----- Source material

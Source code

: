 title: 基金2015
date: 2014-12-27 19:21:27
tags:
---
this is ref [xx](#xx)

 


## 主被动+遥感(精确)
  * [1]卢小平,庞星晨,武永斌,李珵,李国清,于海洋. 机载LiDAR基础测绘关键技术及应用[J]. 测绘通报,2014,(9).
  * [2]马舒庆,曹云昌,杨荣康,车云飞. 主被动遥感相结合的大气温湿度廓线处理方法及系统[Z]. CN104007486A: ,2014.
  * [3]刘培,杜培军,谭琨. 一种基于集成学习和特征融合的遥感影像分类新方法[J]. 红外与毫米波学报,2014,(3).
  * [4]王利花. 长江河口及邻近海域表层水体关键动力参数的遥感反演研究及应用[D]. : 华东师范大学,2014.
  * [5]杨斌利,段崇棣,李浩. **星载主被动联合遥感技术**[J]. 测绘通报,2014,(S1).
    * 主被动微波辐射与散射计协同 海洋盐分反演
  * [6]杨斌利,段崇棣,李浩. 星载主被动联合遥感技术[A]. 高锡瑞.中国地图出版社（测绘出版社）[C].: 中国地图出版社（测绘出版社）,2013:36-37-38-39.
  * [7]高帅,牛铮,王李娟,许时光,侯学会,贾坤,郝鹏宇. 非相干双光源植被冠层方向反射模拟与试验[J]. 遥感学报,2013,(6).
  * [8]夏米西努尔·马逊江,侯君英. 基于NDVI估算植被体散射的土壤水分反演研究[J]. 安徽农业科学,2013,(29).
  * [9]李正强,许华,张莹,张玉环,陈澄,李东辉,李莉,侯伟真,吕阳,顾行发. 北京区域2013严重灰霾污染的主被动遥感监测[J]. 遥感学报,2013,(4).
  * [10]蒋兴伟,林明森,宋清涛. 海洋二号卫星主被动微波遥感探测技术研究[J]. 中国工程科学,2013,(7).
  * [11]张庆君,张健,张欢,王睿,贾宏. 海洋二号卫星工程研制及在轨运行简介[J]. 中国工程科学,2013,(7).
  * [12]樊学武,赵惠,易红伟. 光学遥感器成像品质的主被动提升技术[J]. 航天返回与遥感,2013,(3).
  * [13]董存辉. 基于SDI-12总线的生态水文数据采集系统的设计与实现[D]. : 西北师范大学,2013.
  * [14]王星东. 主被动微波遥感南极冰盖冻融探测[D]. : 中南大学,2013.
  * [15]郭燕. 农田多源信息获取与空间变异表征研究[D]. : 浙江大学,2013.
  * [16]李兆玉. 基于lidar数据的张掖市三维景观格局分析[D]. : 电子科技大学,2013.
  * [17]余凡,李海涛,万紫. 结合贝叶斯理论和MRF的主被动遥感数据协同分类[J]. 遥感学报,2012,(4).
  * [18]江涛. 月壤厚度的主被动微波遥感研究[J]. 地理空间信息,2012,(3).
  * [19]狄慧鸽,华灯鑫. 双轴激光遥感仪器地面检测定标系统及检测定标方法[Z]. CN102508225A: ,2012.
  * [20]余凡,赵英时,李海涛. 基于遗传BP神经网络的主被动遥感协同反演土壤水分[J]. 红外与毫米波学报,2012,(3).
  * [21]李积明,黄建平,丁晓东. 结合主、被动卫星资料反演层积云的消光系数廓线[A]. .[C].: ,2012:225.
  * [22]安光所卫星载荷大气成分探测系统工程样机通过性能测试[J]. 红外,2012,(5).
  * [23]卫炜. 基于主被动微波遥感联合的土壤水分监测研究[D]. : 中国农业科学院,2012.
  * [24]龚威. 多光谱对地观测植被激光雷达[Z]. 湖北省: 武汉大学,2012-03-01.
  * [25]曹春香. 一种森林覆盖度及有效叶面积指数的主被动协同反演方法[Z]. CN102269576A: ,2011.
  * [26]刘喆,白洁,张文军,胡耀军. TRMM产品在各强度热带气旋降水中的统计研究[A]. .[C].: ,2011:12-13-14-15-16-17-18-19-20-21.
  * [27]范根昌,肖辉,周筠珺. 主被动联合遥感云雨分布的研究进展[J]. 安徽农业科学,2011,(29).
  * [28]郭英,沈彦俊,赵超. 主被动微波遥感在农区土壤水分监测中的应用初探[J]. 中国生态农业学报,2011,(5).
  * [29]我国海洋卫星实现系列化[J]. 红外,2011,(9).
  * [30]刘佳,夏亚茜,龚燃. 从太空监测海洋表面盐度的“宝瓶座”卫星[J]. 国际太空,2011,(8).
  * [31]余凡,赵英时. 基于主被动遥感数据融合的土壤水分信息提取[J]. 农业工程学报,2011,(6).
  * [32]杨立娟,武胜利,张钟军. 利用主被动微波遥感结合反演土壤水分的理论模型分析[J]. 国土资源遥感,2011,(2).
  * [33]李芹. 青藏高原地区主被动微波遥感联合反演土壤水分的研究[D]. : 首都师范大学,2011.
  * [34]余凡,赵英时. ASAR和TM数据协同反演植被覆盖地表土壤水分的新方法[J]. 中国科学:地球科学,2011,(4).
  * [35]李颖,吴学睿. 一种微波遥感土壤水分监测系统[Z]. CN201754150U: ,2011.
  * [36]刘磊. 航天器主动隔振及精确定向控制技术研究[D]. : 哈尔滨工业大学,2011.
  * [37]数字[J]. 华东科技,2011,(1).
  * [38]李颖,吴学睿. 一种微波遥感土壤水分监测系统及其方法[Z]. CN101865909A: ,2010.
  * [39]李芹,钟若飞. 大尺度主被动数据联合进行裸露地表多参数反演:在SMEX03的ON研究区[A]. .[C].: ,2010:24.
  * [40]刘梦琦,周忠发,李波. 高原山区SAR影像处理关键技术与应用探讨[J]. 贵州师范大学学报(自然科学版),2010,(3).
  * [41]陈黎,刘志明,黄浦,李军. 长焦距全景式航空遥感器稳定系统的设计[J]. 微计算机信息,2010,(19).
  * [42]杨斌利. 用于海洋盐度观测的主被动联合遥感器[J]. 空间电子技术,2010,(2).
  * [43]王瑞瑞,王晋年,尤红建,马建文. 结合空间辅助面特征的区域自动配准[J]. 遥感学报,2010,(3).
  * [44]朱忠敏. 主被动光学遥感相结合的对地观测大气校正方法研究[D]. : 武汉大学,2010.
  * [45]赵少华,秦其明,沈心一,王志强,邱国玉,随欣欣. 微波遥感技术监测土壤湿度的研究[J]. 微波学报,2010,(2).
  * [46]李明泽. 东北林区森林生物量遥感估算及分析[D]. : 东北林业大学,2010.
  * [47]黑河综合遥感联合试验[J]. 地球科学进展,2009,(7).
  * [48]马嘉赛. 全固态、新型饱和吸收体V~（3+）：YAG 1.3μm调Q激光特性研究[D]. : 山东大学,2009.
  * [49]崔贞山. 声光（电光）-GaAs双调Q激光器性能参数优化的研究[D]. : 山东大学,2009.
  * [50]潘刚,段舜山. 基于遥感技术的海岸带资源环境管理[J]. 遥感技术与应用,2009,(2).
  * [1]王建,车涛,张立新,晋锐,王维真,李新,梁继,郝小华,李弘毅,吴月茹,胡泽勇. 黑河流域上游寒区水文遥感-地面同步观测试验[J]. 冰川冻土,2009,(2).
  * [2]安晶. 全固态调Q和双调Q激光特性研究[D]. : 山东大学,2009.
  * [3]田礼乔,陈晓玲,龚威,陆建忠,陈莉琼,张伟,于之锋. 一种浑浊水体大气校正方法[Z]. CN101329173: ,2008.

----------

**Work task**
Set down only these lines, exactly: the one containing "[43]王瑞瑞,王晋年,尤红建,马建文. 结合空间辅助面特征的区域自动配准[J]. 遥感学报,2010,(3)." and each line after it through the end of the entries above.

**Answer to this task**
  * [43]王瑞瑞,王晋年,尤红建,马建文. 结合空间辅助面特征的区域自动配准[J]. 遥感学报,2010,(3).
  * [44]朱忠敏. 主被动光学遥感相结合的对地观测大气校正方法研究[D]. : 武汉大学,2010.
  * [45]赵少华,秦其明,沈心一,王志强,邱国玉,随欣欣. 微波遥感技术监测土壤湿度的研究[J]. 微波学报,2010,(2).
  * [46]李明泽. 东北林区森林生物量遥感估算及分析[D]. : 东北林业大学,2010.
  * [47]黑河综合遥感联合试验[J]. 地球科学进展,2009,(7).
  * [48]马嘉赛. 全固态、新型饱和吸收体V~（3+）：YAG 1.3μm调Q激光特性研究[D]. : 山东大学,2009.
  * [49]崔贞山. 声光（电光）-GaAs双调Q激光器性能参数优化的研究[D]. : 山东大学,2009.
  * [50]潘刚,段舜山. 基于遥感技术的海岸带资源环境管理[J]. 遥感技术与应用,2009,(2).
  * [1]王建,车涛,张立新,晋锐,王维真,李新,梁继,郝小华,李弘毅,吴月茹,胡泽勇. 黑河流域上游寒区水文遥感-地面同步观测试验[J]. 冰川冻土,2009,(2).
  * [2]安晶. 全固态调Q和双调Q激光特性研究[D]. : 山东大学,2009.
  * [3]田礼乔,陈晓玲,龚威,陆建忠,陈莉琼,张伟,于之锋. 一种浑浊水体大气校正方法[Z]. CN101329173: ,2008.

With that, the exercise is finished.